> _Exercise_
Which of the lines in the data mention the string "tilfælde"? List them all.

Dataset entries

=== Section Start ===

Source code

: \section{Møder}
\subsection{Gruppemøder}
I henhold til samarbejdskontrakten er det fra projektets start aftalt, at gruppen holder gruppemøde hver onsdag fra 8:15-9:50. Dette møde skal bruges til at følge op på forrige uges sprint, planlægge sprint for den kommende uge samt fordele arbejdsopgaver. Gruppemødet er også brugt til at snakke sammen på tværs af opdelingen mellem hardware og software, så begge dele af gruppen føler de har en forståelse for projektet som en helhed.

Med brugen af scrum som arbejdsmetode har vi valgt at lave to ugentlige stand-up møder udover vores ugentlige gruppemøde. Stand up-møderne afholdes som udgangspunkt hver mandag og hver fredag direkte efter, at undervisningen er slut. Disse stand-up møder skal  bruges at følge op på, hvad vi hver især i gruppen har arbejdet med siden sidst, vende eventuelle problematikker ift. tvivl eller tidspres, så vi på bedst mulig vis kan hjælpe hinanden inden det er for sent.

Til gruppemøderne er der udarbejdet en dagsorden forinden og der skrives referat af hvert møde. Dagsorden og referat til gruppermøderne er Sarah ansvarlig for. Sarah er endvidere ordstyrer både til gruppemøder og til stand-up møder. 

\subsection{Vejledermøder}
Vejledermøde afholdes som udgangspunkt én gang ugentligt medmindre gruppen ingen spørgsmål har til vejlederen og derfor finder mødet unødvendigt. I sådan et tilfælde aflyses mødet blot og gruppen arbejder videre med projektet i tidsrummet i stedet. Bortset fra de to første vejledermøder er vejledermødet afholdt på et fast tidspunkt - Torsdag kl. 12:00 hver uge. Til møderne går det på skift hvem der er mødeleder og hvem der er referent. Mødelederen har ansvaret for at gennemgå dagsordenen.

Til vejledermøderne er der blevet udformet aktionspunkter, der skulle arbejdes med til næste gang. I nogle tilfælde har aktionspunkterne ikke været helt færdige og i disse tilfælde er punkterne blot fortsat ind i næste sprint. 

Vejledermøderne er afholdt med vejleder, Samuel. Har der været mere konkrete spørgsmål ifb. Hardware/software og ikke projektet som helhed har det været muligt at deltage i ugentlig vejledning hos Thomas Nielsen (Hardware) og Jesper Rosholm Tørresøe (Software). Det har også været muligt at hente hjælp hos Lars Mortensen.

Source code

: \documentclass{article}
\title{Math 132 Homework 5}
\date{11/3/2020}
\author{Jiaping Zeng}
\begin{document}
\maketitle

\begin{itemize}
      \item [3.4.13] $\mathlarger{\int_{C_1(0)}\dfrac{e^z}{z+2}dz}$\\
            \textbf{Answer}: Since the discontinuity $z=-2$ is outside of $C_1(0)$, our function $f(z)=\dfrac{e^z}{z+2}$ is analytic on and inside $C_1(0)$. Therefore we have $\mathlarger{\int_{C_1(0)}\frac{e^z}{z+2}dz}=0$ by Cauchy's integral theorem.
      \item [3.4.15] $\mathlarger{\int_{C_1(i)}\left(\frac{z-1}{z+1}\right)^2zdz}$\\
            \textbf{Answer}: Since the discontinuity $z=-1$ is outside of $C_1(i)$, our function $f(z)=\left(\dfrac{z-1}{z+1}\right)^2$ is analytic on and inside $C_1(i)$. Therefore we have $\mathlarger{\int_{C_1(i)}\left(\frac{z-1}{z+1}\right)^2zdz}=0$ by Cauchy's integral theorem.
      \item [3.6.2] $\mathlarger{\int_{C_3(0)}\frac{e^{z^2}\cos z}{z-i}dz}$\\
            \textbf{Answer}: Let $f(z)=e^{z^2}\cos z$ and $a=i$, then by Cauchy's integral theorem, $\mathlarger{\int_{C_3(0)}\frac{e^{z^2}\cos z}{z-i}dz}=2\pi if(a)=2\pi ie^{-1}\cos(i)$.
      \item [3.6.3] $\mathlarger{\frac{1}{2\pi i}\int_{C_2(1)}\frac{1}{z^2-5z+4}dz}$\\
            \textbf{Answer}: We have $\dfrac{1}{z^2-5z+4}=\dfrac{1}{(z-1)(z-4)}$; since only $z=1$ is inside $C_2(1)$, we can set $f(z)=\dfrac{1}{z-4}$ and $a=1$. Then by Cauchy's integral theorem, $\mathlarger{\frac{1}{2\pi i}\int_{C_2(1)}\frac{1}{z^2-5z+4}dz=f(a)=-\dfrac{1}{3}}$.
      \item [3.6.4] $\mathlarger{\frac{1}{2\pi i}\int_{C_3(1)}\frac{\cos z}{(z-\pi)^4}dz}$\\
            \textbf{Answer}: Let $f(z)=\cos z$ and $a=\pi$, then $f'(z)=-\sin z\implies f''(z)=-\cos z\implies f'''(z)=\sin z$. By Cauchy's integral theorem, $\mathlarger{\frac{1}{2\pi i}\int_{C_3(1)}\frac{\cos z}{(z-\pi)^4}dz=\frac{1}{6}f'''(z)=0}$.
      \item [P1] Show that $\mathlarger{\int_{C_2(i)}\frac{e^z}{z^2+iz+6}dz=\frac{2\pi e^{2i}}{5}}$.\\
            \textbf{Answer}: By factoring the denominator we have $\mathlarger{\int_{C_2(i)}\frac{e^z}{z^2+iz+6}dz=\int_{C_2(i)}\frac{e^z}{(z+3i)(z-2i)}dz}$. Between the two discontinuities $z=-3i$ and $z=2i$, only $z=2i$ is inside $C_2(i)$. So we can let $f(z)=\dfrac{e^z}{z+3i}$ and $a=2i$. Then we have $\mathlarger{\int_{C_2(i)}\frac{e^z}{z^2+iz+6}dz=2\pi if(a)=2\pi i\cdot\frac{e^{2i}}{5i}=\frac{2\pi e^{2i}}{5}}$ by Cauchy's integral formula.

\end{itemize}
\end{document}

=== Section End ===

> _Exercise response_
Vejledermøde afholdes som udgangspunkt én gang ugentligt medmindre gruppen ingen spørgsmål har til vejlederen og derfor finder mødet unødvendigt. I sådan et tilfælde aflyses mødet blot og gruppen arbejder videre med projektet i tidsrummet i stedet. Bortset fra de to første vejledermøder er vejledermødet afholdt på et fast tidspunkt - Torsdag kl. 12:00 hver uge. Til møderne går det på skift hvem der er mødeleder og hvem der er referent. Mødelederen har ansvaret for at gennemgå dagsordenen.
Til vejledermøderne er der blevet udformet aktionspunkter, der skulle arbejdes med til næste gang. I nogle tilfælde har aktionspunkterne ikke været helt færdige og i disse tilfælde er punkterne blot fortsat ind i næste sprint. 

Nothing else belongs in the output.